We are satisfied the record supports Judge Smith's conclusion that the decision to forgo a diminished capacity argument was one of trial strategy, made after reasonable investigation, including consultation with various mental health professionals. The defense experts opined that defendant knew that hitting R.W. with a hatchet would cause her death and that he intended to cause her death when he struck the blows. Specifically, Dr. Weiss testified defendant had the capacity to form the requisite intent, while Dr. Dougherty opined defendant was capable of appreciating the fact he could kill the victim by hitting her in the head with a hatchet. Since defendant knew that striking the victim with a hatchet would kill her and he struck her with a hatchet intending to cause her death, any diminished capacity did not negate the requisite knowing or purposeful mental state mandated by New Jersey's first-degree murder statute. N.J.S.A. 2C:11-3(a)(1) & (2).

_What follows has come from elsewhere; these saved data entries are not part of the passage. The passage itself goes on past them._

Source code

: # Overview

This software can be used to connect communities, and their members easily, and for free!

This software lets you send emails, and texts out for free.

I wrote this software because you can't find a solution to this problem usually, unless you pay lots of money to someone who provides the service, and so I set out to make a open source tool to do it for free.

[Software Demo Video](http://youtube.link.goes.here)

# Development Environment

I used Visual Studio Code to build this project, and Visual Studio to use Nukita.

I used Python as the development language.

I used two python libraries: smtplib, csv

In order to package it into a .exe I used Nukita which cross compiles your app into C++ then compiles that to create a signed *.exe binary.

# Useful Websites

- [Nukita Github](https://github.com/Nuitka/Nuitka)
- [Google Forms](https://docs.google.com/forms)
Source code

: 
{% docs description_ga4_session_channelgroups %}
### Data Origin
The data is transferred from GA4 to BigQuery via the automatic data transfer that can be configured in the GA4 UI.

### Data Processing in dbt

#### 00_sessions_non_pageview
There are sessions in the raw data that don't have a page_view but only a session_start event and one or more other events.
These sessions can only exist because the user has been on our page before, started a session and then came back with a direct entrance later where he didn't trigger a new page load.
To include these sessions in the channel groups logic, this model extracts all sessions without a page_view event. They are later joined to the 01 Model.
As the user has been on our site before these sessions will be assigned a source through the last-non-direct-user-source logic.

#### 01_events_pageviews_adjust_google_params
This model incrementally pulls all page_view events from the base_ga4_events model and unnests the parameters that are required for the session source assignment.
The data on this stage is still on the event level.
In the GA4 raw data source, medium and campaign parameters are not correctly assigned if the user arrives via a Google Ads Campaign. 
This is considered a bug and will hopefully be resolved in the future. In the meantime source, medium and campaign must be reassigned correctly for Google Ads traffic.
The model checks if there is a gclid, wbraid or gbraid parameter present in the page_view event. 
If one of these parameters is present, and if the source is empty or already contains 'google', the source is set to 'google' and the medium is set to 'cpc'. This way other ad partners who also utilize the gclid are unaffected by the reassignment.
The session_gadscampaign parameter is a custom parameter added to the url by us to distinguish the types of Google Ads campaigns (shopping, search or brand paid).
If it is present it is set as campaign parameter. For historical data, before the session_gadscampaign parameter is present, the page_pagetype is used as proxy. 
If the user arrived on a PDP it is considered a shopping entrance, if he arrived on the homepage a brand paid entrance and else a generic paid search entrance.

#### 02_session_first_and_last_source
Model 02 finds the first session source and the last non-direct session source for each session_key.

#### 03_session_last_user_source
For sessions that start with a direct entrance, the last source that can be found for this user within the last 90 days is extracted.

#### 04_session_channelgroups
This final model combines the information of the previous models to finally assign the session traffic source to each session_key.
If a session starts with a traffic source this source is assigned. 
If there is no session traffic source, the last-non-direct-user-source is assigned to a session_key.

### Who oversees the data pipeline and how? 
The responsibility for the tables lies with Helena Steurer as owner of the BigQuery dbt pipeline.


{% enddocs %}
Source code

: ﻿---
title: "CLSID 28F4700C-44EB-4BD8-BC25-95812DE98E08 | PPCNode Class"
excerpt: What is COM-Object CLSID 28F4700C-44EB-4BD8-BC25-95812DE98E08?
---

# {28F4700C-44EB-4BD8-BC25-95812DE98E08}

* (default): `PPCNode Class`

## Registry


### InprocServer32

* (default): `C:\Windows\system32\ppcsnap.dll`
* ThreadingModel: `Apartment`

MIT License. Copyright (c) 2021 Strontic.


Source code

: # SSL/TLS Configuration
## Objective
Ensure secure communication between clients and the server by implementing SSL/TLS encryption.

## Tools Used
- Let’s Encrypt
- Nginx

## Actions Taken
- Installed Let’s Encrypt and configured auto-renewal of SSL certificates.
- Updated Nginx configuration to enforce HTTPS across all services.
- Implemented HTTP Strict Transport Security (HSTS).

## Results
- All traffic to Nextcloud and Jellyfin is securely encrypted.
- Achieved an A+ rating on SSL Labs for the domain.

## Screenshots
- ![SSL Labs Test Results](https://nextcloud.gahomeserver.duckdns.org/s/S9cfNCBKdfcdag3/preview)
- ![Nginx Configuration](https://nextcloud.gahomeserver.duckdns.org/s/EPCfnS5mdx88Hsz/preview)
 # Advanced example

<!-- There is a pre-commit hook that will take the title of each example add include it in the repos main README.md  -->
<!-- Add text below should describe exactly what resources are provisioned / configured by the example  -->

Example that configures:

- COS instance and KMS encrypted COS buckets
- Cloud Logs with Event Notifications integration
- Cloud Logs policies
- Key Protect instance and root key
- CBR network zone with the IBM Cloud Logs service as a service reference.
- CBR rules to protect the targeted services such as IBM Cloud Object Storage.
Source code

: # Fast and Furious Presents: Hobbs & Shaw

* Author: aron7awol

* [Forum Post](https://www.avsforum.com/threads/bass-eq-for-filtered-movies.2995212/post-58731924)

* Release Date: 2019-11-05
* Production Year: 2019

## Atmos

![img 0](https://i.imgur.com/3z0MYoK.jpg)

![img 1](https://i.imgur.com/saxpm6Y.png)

Further, under the Strickland test, trial counsel's decision not to pursue a diminished capacity defense is presumed valid. 466 U.S. at 689; 104 S.Ct. at 2065; 80 L.Ed. 2d at 694. Defendant must offer proof to overcome this presumption of validity and prove that counsel's conduct was unreasonable by a preponderance of the evidence. Id. at 694, 104 S.Ct. at 2068, 80 L.Ed. 2d at 698. Defendant has not offered any facts to show that under the circumstances, counsel's decision was not valid. Defendant has merely made the bare assertion that he would have been acquitted but for counsel's decision not to offer a diminished capacity defense during the guilt phase of his trial. Therefore, the first prong of the Strickland/Fritz test for ineffective assistance has not been met.
Moreover, even if defendant could satisfy the first prong of the Strickland/Fritz test, the competent evidence before the jury overwhelmingly established defendant's knowing or purposeful conduct when he brutally murdered his girlfriend with a hatchet in her daughter's presence, and then proceeded to vaginally, orally, and anally rape the deceased victim's then fourteen-year-old daughter. Although it is undisputed that defendant was suffering from schizoaffective disorder at the time of the crime, he presented no evidence that the outcome would have been different but for his counsel's alleged unprofessional conduct. Preciose, supra, 129 N.J. at 463-64. Therefore, defendant has not met his burden under the Strickland/Fritz test and Judge Smith did not err when he determined that defendant received effective assistance of trial counsel.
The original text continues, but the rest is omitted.